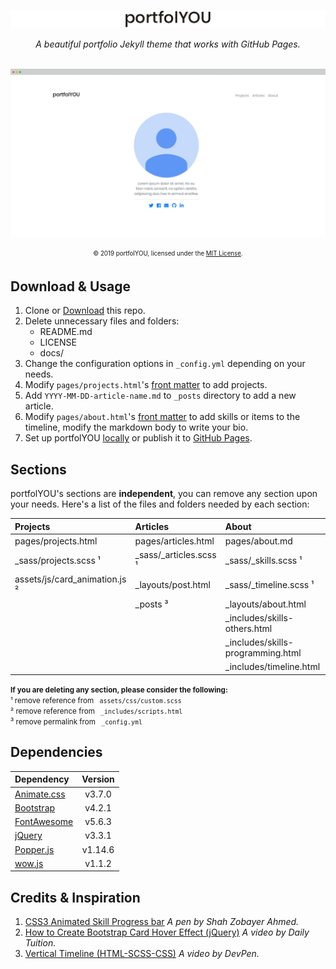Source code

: [![portfolYOU](./docs/header.png)](https://youssefraafatnasry.github.io/portfolYOU/)

<div align="center">
    <i>A beautiful portfolio Jekyll theme that works with GitHub Pages.</i><br><br>
</div>

[![screenshots](./docs/portfolYOU.gif)](https://youssefraafatnasry.github.io/portfolYOU/)

<div align="center">
    <sub><sup>© 2019 portfolYOU, licensed under the <a href="./LICENSE">MIT License</a>.</sup></sub>
</div>

## Download & Usage

1. Clone or [Download][download] this repo.
1. Delete unnecessary files and folders:
   - README.md
   - LICENSE
   - docs/
1. Change the configuration options in `_config.yml` depending on your needs.
1. Modify `pages/projects.html`'s [front matter][front-matter] to add  projects.
1. Add `YYYY-MM-DD-article-name.md` to `_posts` directory to add a new article.
1. Modify `pages/about.html`'s [front matter][front-matter] to add skills or items to the timeline, modify the markdown body to write your bio.
1. Set up portfolYOU [locally] or publish it to [GitHub Pages][gh-pages].

[download]: https://github.com/YoussefRaafatNasry/portfolYOU/archive/master.zip
[front-matter]: https://jekyllrb.com/docs/front-matter/
[gh-pages]: https://help.github.com/articles/configuring-a-publishing-source-for-github-pages/
[locally]: https://help.github.com/articles/setting-up-your-github-pages-site-locally-with-jekyll/

## Sections

portfolYOU's sections are **independent**, you can remove any section upon your needs. Here's a list of the files and folders needed by each section:

| Projects                      | Articles               | About                             |
| :---------                    | :---------             | :---------                        |
| pages/projects.html           | pages/articles.html    | pages/about.md                    |
| _sass/projects.scss ¹         | _sass/_articles.scss ¹ | _sass/_skills.scss ¹              |
| assets/js/card_animation.js ² | _layouts/post.html     | _sass/_timeline.scss ¹            |
|                               | _posts ³               | _layouts/about.html               |
|                               |                        | _includes/skills-others.html      |
|                               |                        | _includes/skills-programming.html |
|                               |                        | _includes/timeline.html           |

<small>
    <b>If you are deleting any section, please consider the following:</b><br>
    ¹ remove reference from <code> assets/css/custom.scss </code><br>
    ² remove reference from <code> _includes/scripts.html </code><br>
    ³ remove permalink from <code> _config.yml </code>
</small>

## Dependencies

| Dependency                  | Version |
| :-------------------------- |:-------:|
| [Animate.css][animate]      | v3.7.0  |
| [Bootstrap][bootstrap]      | v4.2.1  |
| [FontAwesome][font-awesome] | v5.6.3  |
| [jQuery][jquery]            | v3.3.1  |
| [Popper.js][popper]         | v1.14.6 |
| [wow.js][wow]               | v1.1.2  |

[animate]: https://daneden.github.io/animate.css/
[bootstrap]: https://getbootstrap.com/
[font-awesome]: https://fontawesome.com/
[jquery]: https://jquery.com/
[popper]: https://popper.js.org/
[wow]: https://wowjs.uk/

## Credits & Inspiration

1. [CSS3 Animated Skill Progress bar][skills-progress-bar] _A pen by Shah Zobayer Ahmed._
1. [How to Create Bootstrap Card Hover Effect (jQuery)][cards-hover] _A video by Daily Tuition._
1. [Vertical Timeline (HTML-SCSS-CSS)][vertical-timeline] _A video by DevPen._

[skills-progress-bar]: https://codepen.io/speeedsam/pen/VeOGEq
[cards-hover]: https://www.youtube.com/watch?v=2qQxwT-Qm5E
[vertical-timeline]: https://www.youtube.com/watch?v=TP4THzsAa3M&t=2s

INSTRUCTIONS TO FOLLOW = Take the lines from the start of the listing above through the line with "[front-matter]: https://jekyllrb.com/docs/front-matter/", both ends included, and copy them exactly, leaving the pictures behind.

TASK OUTPUT =
Source code

: [![portfolYOU](./docs/header.png)](https://youssefraafatnasry.github.io/portfolYOU/)

<div align="center">
    <i>A beautiful portfolio Jekyll theme that works with GitHub Pages.</i><br><br>
</div>

[![screenshots](./docs/portfolYOU.gif)](https://youssefraafatnasry.github.io/portfolYOU/)

<div align="center">
    <sub><sup>© 2019 portfolYOU, licensed under the <a href="./LICENSE">MIT License</a>.</sup></sub>
</div>

## Download & Usage

1. Clone or [Download][download] this repo.
1. Delete unnecessary files and folders:
   - README.md
   - LICENSE
   - docs/
1. Change the configuration options in `_config.yml` depending on your needs.
1. Modify `pages/projects.html`'s [front matter][front-matter] to add  projects.
1. Add `YYYY-MM-DD-article-name.md` to `_posts` directory to add a new article.
1. Modify `pages/about.html`'s [front matter][front-matter] to add skills or items to the timeline, modify the markdown body to write your bio.
1. Set up portfolYOU [locally] or publish it to [GitHub Pages][gh-pages].

[download]: https://github.com/YoussefRaafatNasry/portfolYOU/archive/master.zip
[front-matter]: https://jekyllrb.com/docs/front-matter/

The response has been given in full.